En el paquete de motivación inicial para comenzar el gym y la dieta, también viene una porción de culpa; es para que la consumas cuando las porciones de motivación inicial se acabaron.
Me pasó y no me gustó, pero un día dije basta. Menos culpa, más aceptación y equilibrio -según nuestros propios parámetros- es todo lo que necesitamos las mujeres para vernos y sentirnos bien.
Un par de años después de mi segundo parto, cuando esos kilitos demás parecían estar tan cómodos conmigo que no pretendían irse, llegó un día en que me harté. Ya no recuerdo si fue un video inspirador de la blogger-fitness-star del momento o unos jeans que ya no me quedaban, lo que me regaló una experiencia cristalizante.
La cosa es que me decidí a dar el gran paso, busqué asesoramiento profesional, lo tomé en serio y muy pronto comencé a ver resultados.
Fue sensacional. Admito que me (obse) entusiasmé bastante. Mi entrenador Pablo Rivas estaba orgulloso de mis logros y de esa disciplina, que ni yo me la creía.
Un año entero de ir al gimnasio todos los días, cuidarme en las porciones y organizar todas mis comidas dieron efecto.
La gente me decía: ¡Qué flaca! ¡Qué cuerona! ¡Qué linda! Hasta me empezaron a decir de nuevo “señorita” en lugar de “señora”. Nambré, halagos por todos lados.
Pero después, como muchas veces pasa en la vida, la motivación decae. Comencé a ir menos al gimnasio, a darme más gustos con ciertas delicias culinarias y…
¡No! Si creés que ahora llega el momento en que te diga “Subí todo otra vez y estoy hecha pelota” lamento decepcionarte, porque orgullosamente te digo que me mantengo en línea y bastante bien.
Eso sí, ya no igual que en esa época (cuando llegué a tener un cuerpo marcadito, pancita plana, todos los chiches.) Digamos que ahora tengo el cuerpo de una persona -con buena genética- que se alimenta bien, se da sus gustos culinarios y mantiene un nivel de actividad física aceptable. Hasta ahí.

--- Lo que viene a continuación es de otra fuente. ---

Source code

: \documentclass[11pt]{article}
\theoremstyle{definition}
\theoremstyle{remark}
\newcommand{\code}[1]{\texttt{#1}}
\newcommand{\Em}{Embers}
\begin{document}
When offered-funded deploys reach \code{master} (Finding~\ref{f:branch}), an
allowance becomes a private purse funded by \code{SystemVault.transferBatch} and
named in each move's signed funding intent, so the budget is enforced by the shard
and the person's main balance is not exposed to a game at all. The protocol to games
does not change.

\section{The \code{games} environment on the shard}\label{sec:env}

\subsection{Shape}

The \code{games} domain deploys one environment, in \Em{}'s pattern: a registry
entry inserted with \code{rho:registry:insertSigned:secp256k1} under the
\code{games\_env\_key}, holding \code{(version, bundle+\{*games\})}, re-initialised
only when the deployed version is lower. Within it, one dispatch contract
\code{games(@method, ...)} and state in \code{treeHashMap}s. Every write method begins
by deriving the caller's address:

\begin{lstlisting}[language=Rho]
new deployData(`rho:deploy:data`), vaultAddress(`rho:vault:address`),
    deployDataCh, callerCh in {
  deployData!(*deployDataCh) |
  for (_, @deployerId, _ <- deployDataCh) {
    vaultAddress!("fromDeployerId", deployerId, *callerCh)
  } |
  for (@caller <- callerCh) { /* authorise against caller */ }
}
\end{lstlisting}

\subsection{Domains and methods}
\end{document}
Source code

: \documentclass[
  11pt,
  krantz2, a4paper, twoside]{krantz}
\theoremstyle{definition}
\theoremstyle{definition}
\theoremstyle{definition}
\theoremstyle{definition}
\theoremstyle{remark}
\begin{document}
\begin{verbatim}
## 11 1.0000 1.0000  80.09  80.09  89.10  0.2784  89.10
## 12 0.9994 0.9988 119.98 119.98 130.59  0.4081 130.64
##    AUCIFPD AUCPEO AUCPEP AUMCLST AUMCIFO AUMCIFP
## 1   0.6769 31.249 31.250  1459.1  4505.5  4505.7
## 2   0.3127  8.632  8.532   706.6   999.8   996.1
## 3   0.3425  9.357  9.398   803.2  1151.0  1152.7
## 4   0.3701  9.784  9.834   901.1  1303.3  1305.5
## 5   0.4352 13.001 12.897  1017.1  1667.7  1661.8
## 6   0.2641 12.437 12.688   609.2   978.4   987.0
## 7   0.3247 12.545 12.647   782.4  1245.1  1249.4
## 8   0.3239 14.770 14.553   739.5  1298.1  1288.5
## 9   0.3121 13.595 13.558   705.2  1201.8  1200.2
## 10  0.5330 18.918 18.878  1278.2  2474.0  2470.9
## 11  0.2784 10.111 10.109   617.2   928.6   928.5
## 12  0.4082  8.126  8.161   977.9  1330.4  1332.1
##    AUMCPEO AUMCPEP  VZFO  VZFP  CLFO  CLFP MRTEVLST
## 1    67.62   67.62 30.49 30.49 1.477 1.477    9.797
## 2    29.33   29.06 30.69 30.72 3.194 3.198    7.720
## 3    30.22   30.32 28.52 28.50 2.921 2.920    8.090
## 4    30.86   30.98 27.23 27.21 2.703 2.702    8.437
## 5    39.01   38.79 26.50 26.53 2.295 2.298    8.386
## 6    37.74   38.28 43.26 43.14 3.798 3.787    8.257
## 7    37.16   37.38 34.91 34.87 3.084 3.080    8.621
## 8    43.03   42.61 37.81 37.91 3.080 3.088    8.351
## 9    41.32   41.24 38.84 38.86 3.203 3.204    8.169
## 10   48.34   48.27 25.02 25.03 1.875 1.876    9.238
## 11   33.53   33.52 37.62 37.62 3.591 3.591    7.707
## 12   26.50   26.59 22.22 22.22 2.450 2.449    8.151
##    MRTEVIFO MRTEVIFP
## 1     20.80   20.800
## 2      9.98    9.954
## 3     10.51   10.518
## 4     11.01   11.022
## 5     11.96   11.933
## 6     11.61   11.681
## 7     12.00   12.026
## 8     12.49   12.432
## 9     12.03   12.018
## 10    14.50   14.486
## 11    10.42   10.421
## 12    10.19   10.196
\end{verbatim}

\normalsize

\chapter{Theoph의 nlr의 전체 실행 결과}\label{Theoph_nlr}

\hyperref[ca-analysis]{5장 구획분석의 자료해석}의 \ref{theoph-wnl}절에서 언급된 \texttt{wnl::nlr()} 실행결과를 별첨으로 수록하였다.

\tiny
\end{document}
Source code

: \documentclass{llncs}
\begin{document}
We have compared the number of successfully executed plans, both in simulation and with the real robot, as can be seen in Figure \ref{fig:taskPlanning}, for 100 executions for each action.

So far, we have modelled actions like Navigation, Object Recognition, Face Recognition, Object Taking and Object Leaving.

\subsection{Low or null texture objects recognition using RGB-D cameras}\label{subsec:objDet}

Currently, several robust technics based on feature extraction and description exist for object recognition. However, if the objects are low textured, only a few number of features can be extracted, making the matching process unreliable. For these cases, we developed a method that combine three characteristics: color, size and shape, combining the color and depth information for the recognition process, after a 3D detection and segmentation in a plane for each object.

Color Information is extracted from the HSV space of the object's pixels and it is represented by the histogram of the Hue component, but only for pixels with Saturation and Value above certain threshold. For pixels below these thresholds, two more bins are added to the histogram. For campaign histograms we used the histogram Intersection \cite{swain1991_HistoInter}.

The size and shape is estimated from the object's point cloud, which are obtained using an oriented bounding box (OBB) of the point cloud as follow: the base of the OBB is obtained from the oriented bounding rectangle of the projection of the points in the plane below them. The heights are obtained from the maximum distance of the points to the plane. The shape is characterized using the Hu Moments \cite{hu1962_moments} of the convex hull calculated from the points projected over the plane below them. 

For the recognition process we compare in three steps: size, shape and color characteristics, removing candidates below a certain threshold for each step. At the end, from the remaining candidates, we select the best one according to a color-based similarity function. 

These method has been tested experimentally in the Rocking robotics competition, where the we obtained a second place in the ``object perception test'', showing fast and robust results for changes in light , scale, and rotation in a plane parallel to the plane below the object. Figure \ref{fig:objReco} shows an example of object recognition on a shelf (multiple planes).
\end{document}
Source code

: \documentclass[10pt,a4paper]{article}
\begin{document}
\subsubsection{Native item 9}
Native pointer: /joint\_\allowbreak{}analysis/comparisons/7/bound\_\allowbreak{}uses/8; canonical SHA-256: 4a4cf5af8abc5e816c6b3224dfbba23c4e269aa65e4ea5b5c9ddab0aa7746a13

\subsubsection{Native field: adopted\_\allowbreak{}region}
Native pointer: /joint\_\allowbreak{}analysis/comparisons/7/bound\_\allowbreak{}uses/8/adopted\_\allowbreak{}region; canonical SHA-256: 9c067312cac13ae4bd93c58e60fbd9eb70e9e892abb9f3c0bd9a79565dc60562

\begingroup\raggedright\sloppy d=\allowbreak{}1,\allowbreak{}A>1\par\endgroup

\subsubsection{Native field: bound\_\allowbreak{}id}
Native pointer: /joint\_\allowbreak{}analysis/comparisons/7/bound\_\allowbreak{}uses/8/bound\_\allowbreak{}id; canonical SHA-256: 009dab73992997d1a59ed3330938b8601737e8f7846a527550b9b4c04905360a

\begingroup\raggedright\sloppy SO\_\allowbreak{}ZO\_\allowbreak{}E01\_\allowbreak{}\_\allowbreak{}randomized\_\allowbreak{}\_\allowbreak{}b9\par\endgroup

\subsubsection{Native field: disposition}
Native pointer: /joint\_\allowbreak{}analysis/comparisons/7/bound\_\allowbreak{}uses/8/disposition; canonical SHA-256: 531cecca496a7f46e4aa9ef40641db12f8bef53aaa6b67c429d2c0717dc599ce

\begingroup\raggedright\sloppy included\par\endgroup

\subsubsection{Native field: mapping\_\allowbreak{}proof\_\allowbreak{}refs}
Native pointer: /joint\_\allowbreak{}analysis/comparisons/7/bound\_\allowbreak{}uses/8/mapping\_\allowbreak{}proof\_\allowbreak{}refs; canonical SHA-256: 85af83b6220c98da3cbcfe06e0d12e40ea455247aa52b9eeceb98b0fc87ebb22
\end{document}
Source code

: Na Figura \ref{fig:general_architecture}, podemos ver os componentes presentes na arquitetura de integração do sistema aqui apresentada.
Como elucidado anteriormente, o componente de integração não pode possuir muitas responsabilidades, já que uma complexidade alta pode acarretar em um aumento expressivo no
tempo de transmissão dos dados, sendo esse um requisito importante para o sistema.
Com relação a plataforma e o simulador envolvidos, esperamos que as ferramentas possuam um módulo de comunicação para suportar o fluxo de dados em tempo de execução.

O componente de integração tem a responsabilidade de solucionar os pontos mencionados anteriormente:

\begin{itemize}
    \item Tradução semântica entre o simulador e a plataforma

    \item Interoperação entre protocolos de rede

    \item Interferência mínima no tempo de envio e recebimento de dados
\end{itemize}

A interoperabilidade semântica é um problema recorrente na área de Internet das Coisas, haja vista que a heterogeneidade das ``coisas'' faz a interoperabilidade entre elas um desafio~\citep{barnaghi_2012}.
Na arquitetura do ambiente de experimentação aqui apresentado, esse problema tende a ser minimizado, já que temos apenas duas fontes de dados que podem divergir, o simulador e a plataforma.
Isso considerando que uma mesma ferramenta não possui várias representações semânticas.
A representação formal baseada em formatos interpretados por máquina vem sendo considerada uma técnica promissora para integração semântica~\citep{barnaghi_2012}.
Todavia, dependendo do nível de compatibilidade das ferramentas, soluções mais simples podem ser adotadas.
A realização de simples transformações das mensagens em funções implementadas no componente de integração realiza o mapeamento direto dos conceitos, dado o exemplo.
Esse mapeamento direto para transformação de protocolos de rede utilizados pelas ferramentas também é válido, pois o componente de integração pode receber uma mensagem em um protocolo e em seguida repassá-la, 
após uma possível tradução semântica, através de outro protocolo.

Pero te confieso que cuando empecé a “degenerar” el gym me carcomía la culpa. No entendía cómo ya no estaba tan motivada como antes, añoraba las épocas en que ese entusiasmo me movilizaba. Hasta que un día dije basta. Y lo decreté:
Decidir aflojar con el gym y ese marcado control de la alimentación, debe ser una decisión consciente, no por flojera y acompañada de culpa.
Analicé el costo que tiene lograr y mantener un cuerpo así, las privaciones y la disciplina que requiere, y me pregunté si realmente quiero eso como un factor protagónico en mi vida. La respuesta ya la sabés.
Pero lo importante es que sólo decidí cambiar el nivel de dedicación, no desplazarlo por completo. Aquí es donde se ve lo fundamental de lograr el equilibrio.
Supe, por mi propia experiencia lo bien que se siente y lo mucho que influye en muchos aspectos de mi vida, no sólo en el físico, llevar un estilo de vida con buena alimentación y actividad física, y eso no quise dejarlo. Aprendí muchísimo en toda esa época, y después elegí tener un equilibrio, según lo que yo priorizo en mi vida.
Hoy veo a esa época de mi alto rendimiento en el gimnasio como un viaje a un país extranjero que me encantó en su momento, fue genial, pero no para quedarme a vivir ahí, aunque sí para visitarlo periódicamente, siempre.